In the records that follow, find each line with "enumerate" and pull it out.

◆ MATERIAL SHOWN ◆
■ ■ ■ ■

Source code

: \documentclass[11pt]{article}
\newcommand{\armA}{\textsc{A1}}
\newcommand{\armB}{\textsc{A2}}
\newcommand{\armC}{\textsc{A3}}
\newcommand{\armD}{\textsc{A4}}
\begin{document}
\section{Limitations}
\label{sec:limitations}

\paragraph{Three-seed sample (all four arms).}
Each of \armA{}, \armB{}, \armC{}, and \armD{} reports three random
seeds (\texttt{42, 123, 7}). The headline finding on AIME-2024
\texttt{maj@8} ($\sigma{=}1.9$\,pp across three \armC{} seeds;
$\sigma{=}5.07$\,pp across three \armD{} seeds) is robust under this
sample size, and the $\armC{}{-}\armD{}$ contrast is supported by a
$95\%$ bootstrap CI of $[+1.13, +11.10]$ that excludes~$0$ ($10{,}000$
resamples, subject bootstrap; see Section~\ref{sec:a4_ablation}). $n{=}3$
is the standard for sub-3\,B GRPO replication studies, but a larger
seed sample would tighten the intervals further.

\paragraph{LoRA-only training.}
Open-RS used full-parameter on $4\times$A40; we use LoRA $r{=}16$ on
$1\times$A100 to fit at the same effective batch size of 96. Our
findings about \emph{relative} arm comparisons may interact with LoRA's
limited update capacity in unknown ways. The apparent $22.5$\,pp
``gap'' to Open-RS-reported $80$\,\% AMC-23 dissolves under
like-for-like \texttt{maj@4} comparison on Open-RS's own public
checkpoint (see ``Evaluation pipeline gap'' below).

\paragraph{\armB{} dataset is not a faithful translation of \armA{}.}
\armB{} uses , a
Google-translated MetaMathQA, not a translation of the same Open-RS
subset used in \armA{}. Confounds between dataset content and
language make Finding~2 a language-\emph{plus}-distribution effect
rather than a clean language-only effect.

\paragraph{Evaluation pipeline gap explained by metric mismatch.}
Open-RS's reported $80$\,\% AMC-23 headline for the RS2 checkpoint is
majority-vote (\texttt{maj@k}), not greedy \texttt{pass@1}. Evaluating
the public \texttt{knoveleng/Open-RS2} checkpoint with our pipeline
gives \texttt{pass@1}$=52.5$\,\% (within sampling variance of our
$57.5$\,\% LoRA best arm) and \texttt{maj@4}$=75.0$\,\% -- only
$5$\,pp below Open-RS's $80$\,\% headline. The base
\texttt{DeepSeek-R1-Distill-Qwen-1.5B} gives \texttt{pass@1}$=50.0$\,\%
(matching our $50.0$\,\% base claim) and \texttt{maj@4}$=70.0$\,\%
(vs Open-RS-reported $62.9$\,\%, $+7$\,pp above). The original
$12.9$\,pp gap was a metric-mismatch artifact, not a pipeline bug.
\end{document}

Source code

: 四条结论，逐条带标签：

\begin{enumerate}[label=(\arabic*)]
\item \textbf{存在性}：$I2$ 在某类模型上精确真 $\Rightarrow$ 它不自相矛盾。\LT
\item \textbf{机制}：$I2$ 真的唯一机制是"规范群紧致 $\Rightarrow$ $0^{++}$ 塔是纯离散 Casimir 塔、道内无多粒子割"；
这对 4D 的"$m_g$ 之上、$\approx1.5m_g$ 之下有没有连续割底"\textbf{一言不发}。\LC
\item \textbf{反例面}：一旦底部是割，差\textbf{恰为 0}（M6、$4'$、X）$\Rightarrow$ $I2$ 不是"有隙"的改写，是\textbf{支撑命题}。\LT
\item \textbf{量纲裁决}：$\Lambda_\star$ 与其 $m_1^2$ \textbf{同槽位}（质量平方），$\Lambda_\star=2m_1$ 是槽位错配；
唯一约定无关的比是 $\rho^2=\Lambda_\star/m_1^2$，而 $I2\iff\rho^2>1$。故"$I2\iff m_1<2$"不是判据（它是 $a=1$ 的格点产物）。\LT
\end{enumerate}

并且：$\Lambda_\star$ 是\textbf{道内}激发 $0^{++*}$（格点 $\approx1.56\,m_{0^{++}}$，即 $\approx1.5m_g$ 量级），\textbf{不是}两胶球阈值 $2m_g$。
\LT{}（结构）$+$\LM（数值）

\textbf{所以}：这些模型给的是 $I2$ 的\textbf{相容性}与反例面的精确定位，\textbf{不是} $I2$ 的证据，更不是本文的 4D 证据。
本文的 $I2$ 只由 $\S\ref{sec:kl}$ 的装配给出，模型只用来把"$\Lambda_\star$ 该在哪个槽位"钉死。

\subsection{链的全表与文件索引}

■ ■ ■ ■

◆ YOUR RESPONSE ◆
\begin{enumerate}[label=(\arabic*)]
\end{enumerate}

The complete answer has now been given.